FOCUS – ExxonMobil si conferma oggi come il principale pilastro dell’industria petrolifera e petrolchimica occidentale, ereditando il prestigio storico della Standard Oil di Rockefeller. Con un raggio d’azione globale che si manifesta attraverso i marchi Exxon, Esso e Mobil, l’azienda ha saputo evolvere il proprio core business. Sotto la guida del CEO Darren Woods, la società sta bilanciando il rafforzamento nel settore degli idrocarburi con una decisa accelerazione verso le tecnologie a basse emissioni. Fondamentale in questo percorso è il contributo di figure chiave come il CFO Neil Hansen, in carica dal 2026, e Barry Engle, a capo della divisione Low Carbon Solutions. Quest’ultima area è strategicamente focalizzata su settori pionieristici come la cattura del carbonio, la produzione di idrogeno e l’estrazione del litio, elementi essenziali per la sostenibilità futura del gruppo.
Dominanza nel Bacino Permiano e innovazione per il 2030
Il posizionamento di mercato di ExxonMobil ha raggiunto un nuovo apice grazie al completamento della fusione con Pioneer Natural Resources, operazione che ha consolidato la più vasta impronta di pozzi ad alto rendimento nel Bacino Permiano (Texas e New Mexico).

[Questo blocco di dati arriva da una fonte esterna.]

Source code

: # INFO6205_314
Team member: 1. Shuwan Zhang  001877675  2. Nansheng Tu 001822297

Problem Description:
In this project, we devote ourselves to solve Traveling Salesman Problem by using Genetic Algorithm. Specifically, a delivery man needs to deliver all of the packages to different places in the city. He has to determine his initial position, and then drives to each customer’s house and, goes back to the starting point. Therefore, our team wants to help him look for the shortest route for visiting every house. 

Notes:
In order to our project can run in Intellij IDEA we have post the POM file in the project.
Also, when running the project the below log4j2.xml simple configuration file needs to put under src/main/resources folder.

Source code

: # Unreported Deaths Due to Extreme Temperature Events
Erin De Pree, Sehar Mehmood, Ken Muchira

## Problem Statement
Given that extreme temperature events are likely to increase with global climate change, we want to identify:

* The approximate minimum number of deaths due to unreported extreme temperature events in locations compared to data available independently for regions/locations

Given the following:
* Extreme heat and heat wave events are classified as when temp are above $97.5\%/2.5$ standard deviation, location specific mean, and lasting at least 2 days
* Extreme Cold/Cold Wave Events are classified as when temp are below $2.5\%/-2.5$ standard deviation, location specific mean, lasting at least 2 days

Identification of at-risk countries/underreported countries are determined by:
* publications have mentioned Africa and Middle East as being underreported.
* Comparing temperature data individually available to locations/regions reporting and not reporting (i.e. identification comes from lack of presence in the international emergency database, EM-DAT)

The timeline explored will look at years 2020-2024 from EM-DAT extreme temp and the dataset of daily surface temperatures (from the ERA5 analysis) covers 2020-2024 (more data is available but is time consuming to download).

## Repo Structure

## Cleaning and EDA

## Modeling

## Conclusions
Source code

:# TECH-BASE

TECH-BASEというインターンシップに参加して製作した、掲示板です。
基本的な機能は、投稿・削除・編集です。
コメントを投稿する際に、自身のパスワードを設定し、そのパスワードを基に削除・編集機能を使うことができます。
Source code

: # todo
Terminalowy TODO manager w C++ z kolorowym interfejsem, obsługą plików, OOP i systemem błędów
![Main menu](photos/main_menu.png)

Questo primato operativo, coordinato dal campus globale di Spring, si affianca a una visione lungimirante che mira a trasformare l’azienda in un fornitore leader di litio per veicoli elettrici entro il 2030, con progetti già operativi in Arkansas. Attraverso la gestione di Dan Ammann nella divisione Upstream e il supporto di senior executive come Neil Chapman e Jack Williams, ExxonMobil non solo mantiene il controllo sulle risorse tradizionali, ma ridefinisce gli standard dell’efficienza energetica, integrando acquisizioni strategiche e innovazione tecnologica per dominare lo scacchiere energetico globale dei prossimi decenni.